[Stored data]
================================
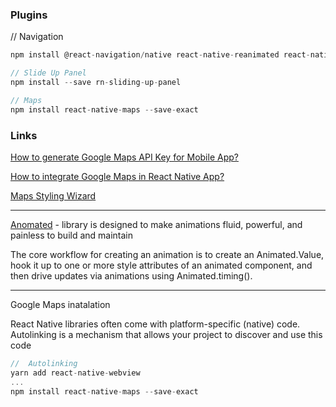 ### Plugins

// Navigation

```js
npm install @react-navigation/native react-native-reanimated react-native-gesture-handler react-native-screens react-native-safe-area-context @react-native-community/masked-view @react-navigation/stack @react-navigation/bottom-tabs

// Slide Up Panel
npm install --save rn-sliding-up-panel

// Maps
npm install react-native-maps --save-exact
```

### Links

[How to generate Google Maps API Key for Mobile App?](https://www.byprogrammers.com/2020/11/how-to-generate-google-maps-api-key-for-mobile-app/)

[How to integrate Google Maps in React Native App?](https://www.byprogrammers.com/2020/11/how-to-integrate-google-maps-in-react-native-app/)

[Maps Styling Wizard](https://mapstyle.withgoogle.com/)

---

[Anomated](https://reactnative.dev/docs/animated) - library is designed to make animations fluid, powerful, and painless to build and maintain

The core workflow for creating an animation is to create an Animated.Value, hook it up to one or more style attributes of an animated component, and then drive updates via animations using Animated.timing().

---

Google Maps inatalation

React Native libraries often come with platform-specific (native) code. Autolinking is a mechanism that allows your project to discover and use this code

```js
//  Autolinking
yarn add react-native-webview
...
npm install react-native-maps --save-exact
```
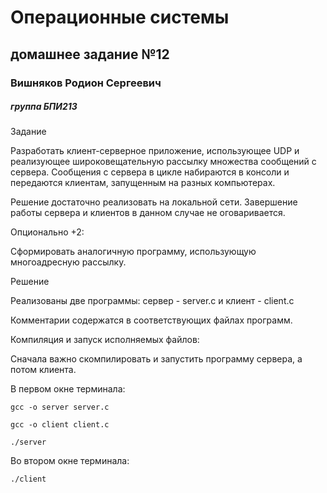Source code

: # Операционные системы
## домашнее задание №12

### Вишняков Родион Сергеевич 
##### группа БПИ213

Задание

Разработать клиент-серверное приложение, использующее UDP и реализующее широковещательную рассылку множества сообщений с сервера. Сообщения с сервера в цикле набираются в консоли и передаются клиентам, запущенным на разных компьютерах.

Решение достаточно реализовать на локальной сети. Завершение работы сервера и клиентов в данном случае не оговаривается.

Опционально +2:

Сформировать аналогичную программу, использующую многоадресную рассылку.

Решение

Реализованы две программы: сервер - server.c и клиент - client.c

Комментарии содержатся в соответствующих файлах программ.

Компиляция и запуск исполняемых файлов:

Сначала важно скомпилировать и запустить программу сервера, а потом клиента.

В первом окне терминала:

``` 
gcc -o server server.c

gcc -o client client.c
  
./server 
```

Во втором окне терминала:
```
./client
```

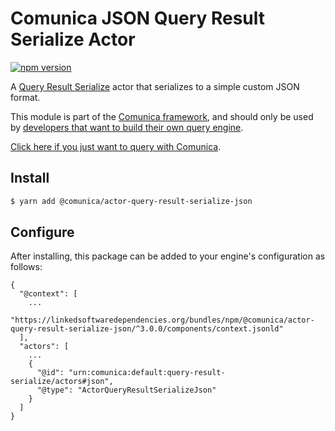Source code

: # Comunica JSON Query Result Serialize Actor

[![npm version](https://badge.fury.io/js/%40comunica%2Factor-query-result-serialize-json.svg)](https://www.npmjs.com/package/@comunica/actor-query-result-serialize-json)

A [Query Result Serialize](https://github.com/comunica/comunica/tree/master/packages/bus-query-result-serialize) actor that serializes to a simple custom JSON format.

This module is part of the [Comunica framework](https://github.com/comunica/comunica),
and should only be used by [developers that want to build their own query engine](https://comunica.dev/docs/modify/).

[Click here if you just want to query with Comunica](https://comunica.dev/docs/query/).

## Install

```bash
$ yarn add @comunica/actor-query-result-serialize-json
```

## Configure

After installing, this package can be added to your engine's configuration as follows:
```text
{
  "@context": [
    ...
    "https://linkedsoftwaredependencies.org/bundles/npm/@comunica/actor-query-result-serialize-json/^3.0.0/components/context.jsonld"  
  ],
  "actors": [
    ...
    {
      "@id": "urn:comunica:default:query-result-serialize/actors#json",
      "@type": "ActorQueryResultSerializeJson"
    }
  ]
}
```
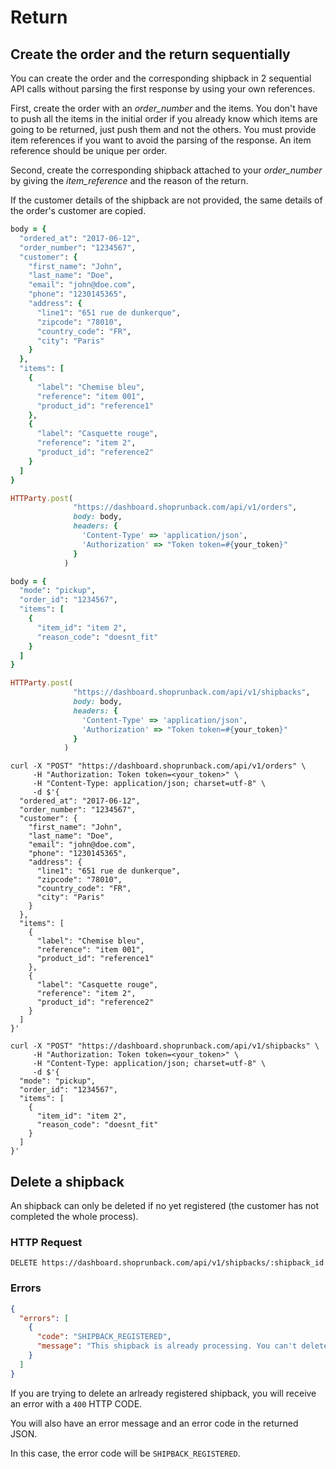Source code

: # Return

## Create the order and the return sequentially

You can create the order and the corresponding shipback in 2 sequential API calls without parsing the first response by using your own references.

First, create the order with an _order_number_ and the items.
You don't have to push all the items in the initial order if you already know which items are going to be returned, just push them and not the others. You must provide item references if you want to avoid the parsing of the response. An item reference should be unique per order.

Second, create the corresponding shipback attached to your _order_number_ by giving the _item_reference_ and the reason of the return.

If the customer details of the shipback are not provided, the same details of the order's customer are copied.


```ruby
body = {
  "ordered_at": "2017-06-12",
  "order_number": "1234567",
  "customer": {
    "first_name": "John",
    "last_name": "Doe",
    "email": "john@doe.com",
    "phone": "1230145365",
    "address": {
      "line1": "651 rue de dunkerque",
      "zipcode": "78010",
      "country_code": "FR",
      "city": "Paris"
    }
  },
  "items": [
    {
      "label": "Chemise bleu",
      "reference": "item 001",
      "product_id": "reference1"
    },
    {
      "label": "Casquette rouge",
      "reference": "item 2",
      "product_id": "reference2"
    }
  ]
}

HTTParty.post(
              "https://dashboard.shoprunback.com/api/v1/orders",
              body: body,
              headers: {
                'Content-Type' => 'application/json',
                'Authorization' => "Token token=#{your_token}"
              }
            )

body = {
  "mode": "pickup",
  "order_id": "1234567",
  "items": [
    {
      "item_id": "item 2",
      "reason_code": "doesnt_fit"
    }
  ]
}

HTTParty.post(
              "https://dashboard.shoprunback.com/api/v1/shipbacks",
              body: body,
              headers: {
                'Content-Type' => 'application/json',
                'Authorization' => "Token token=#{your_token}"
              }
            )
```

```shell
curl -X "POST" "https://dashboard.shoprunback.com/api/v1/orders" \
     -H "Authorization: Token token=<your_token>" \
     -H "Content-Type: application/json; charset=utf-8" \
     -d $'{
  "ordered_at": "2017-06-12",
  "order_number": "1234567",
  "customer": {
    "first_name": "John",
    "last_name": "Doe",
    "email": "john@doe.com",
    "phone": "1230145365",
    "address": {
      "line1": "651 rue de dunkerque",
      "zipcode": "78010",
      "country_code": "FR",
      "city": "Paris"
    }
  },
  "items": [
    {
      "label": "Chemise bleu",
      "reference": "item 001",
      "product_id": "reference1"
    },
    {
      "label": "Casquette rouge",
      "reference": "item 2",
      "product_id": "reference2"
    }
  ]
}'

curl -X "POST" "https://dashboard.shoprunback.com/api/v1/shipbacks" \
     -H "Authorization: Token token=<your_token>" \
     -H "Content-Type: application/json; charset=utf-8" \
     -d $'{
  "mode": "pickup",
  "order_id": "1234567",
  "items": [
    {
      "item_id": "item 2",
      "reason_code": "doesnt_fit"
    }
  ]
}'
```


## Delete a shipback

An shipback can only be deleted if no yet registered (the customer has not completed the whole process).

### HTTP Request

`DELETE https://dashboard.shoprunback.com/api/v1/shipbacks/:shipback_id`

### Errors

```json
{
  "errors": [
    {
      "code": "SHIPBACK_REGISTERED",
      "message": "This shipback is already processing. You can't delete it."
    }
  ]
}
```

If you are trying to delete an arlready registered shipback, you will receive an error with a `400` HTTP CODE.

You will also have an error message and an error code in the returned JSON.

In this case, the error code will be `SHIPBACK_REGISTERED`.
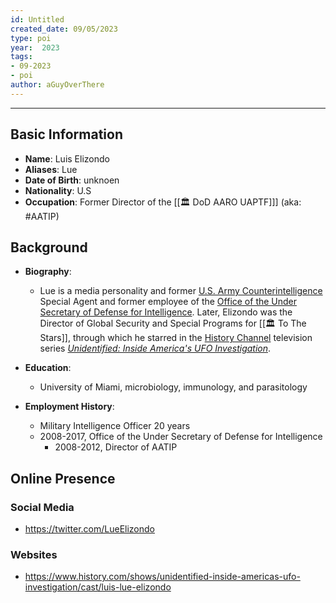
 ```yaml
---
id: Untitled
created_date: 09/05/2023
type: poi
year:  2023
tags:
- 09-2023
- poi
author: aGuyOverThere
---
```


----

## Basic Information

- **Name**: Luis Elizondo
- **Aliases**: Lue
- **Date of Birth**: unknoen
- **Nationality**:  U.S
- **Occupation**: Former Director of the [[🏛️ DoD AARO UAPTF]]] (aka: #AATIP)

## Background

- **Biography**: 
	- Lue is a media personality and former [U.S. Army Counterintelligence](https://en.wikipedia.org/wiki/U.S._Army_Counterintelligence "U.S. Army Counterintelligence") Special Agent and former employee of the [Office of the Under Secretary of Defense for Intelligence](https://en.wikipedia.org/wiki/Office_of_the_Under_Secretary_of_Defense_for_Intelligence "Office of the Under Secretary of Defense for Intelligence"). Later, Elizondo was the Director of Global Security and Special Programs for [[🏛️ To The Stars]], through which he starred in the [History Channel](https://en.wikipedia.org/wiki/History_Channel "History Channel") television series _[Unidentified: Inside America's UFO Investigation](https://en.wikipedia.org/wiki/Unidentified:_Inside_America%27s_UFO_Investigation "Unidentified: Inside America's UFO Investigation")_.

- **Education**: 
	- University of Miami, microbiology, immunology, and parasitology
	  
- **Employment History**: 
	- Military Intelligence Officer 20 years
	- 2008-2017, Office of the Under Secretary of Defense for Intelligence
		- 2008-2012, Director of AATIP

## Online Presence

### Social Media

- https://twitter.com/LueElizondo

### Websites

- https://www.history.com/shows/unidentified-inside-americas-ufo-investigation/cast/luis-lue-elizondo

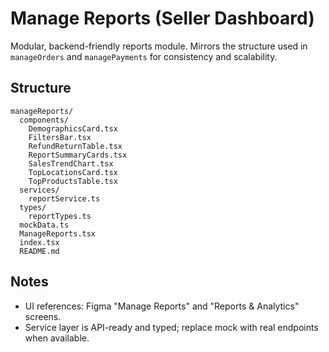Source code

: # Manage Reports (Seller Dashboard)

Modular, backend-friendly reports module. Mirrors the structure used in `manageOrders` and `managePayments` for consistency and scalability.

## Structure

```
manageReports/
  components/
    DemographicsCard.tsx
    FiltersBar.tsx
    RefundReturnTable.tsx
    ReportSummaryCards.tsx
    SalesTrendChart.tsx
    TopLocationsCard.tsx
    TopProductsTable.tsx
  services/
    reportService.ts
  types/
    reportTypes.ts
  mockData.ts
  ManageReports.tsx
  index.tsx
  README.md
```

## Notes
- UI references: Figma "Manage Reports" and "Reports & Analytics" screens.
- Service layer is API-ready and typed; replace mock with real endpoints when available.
================================
TASK STATEMENT
Copy out exactly, with no pictures, the lines of the data from the first one through the line bearing "## домашнее задание №12".

TASK SOLUTION
 ### Plugins

// Navigation

```js
npm install @react-navigation/native react-native-reanimated react-native-gesture-handler react-native-screens react-native-safe-area-context @react-native-community/masked-view @react-navigation/stack @react-navigation/bottom-tabs

// Slide Up Panel
npm install --save rn-sliding-up-panel

// Maps
npm install react-native-maps --save-exact
```

### Links

[How to generate Google Maps API Key for Mobile App?](https://www.byprogrammers.com/2020/11/how-to-generate-google-maps-api-key-for-mobile-app/)

[How to integrate Google Maps in React Native App?](https://www.byprogrammers.com/2020/11/how-to-integrate-google-maps-in-react-native-app/)

[Maps Styling Wizard](https://mapstyle.withgoogle.com/)

---

[Anomated](https://reactnative.dev/docs/animated) - library is designed to make animations fluid, powerful, and painless to build and maintain

The core workflow for creating an animation is to create an Animated.Value, hook it up to one or more style attributes of an animated component, and then drive updates via animations using Animated.timing().

---

Google Maps inatalation

React Native libraries often come with platform-specific (native) code. Autolinking is a mechanism that allows your project to discover and use this code

```js
//  Autolinking
yarn add react-native-webview
...
npm install react-native-maps --save-exact
```
Source code

: # Операционные системы
## домашнее задание №12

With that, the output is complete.